Start with Congress. The House of Representatives is supposed to be the people’s chamber. Seats are divided among the states by population after each census. California gets many representatives. Wyoming gets one. That part sounds straightforward enough.
But the House has been capped at 435 members for nearly a century. As the country has grown, each representative has come to speak for far more people than the founders could have imagined. The House is still based on population, but it is less intimate, less local, and less directly representative than it was meant to be.¹
The Senate is stranger. Every state gets two senators. Not two senators per million people. Two senators, period. California, with nearly 40 million people, gets two. Wyoming, with fewer than 600,000, gets two. That was the founding bargain that persuaded small states to join the Union.²
This is not a technical quirk. It is one of the central facts of American government. The Senate confirms judges, approves treaties, blocks legislation, and can prevent constitutional change. A system created to protect states still protects states. The question is whether it now does so at the expense of equal citizenship.
Then there is gerrymandering, one of those wonderfully ugly American words.
Representatives are elected from districts. But in many states, the districts are drawn by state politicians. That means the people who benefit from the lines often draw the lines. The technique is simple: “pack” the other side’s voters into a few districts where they win overwhelmingly, or “crack” them across many districts where they lose narrowly. Either way, a party can win fewer votes and more seats.

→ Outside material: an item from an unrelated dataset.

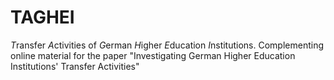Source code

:# TAGHEI
*T*ransfer *A*ctivities of *G*erman *H*igher *E*ducation *I*nstitutions. 
Complementing online material for the paper "Investigating German Higher Education Institutions' Transfer Activities"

The Supreme Court has recognized the democratic problem. In Rucho v. Common Cause, it said excessive partisan gerrymandering can be “incompatible with democratic principles.” But in 2019, the Court also said federal courts generally cannot decide partisan-gerrymandering claims.³
That left much of the fight to the states. Some states use independent commissions. Others let partisan legislatures draw the maps. More recent Supreme Court decisions have given state mapmakers additional room. In Alexander v. South Carolina State Conference of the NAACP, the Court emphasized the presumption that legislatures act in good faith when drawing districts.⁴ In Louisiana v. Callais, the Court further changed the balance between the Voting Rights Act and constitutional limits on race-conscious districting.⁵
The legal details are complicated. The practical point is not. In the United States, representation often depends not only on how many people vote, but on who drew the map before they voted.

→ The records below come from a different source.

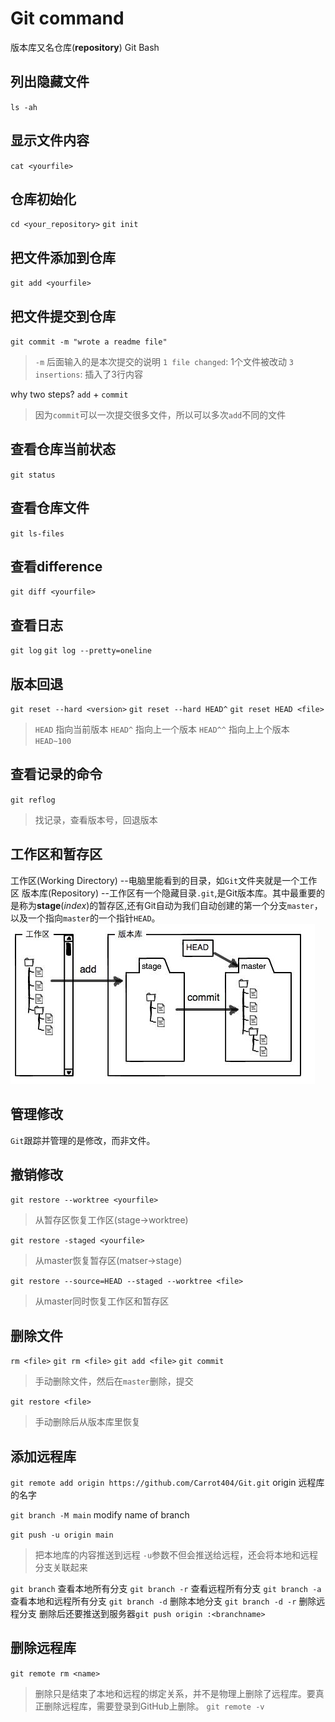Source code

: # Git command

版本库又名仓库(**repository**)
Git Bash

## 列出隐藏文件
`ls -ah`

## 显示文件内容
`cat <yourfile>`

## 仓库初始化
`cd <your_repository>`
`git init`

## 把文件添加到仓库
`git add <yourfile>`

## 把文件提交到仓库
`git commit -m "wrote a readme file"`
> `-m` 后面输入的是本次提交的说明
> `1 file changed`: 1个文件被改动
> `3 insertions`: 插入了3行内容

why two steps? `add` + `commit`
> 因为`commit`可以一次提交很多文件，所以可以多次`add`不同的文件

## 查看仓库当前状态
`git status`

## 查看仓库文件
`git ls-files`

## 查看difference
`git diff <yourfile>`



## 查看日志
`git log`
`git log --pretty=oneline`

## 版本回退
`git reset --hard <version>`
`git reset --hard HEAD^`
`git reset HEAD <file>`
> `HEAD` 指向当前版本 `HEAD^` 指向上一个版本 `HEAD^^` 指向上上个版本 `HEAD~100`

## 查看记录的命令
`git reflog`
> 找记录，查看版本号，回退版本

## 工作区和暂存区
工作区(Working Directory) --电脑里能看到的目录，如`Git`文件夹就是一个工作区
版本库(Repository) --工作区有一个隐藏目录`.git`,是Git版本库。其中最重要的是称为**stage**(*index*)的暂存区,还有Git自动为我们自动创建的第一个分支`master`，以及一个指向`master`的一个指针`HEAD`。
![concept](concept1.jpg)

## 管理修改
`Git`跟踪并管理的是修改，而非文件。

## 撤销修改
`git restore --worktree <yourfile>`
> 从暂存区恢复工作区(stage->worktree)

`git restore -staged <yourfile>`
> 从master恢复暂存区(matser->stage)

`git restore --source=HEAD --staged --worktree <file>`
> 从master同时恢复工作区和暂存区

## 删除文件
`rm <file>`
`git rm <file>` `git add <file>`
`git commit`
> 手动删除文件，然后在`master`删除，提交

`git restore <file>`
> 手动删除后从版本库里恢复

## 添加远程库
`git remote add origin https://github.com/Carrot404/Git.git` origin 远程库的名字

`git branch -M main` modify name of branch

`git push -u origin main`
> 把本地库的内容推送到远程 `-u`参数不但会推送给远程，还会将本地和远程分支关联起来

`git branch` 查看本地所有分支
`git branch -r` 查看远程所有分支
`git branch -a` 查看本地和远程所有分支
`git branch -d` 删除本地分支
`git branch -d -r` 删除远程分支 删除后还要推送到服务器`git push origin :<branchname>`

## 删除远程库
`git remote rm <name>`
> 删除只是结束了本地和远程的绑定关系，并不是物理上删除了远程库。要真正删除远程库，需要登录到GitHub上删除。
`git remote -v`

Now add the Electoral College.
Canadians elect members of Parliament, and the government emerges from Parliament. Americans vote for president, but not directly. Each state gets electoral votes equal to its House members plus its two senators. A candidate needs 270 of 538 electoral votes to win. Almost every state uses winner-take-all rules: win a state narrowly, and you usually get all of its electoral votes.⁶
This is how a candidate can become president while losing the national popular vote. It happened in 2000, when George W. Bush won the presidency after Florida was decided by 537 votes. It happened again in 2016, when Hillary Clinton won nearly three million more votes nationally, while Donald Trump won the Electoral College.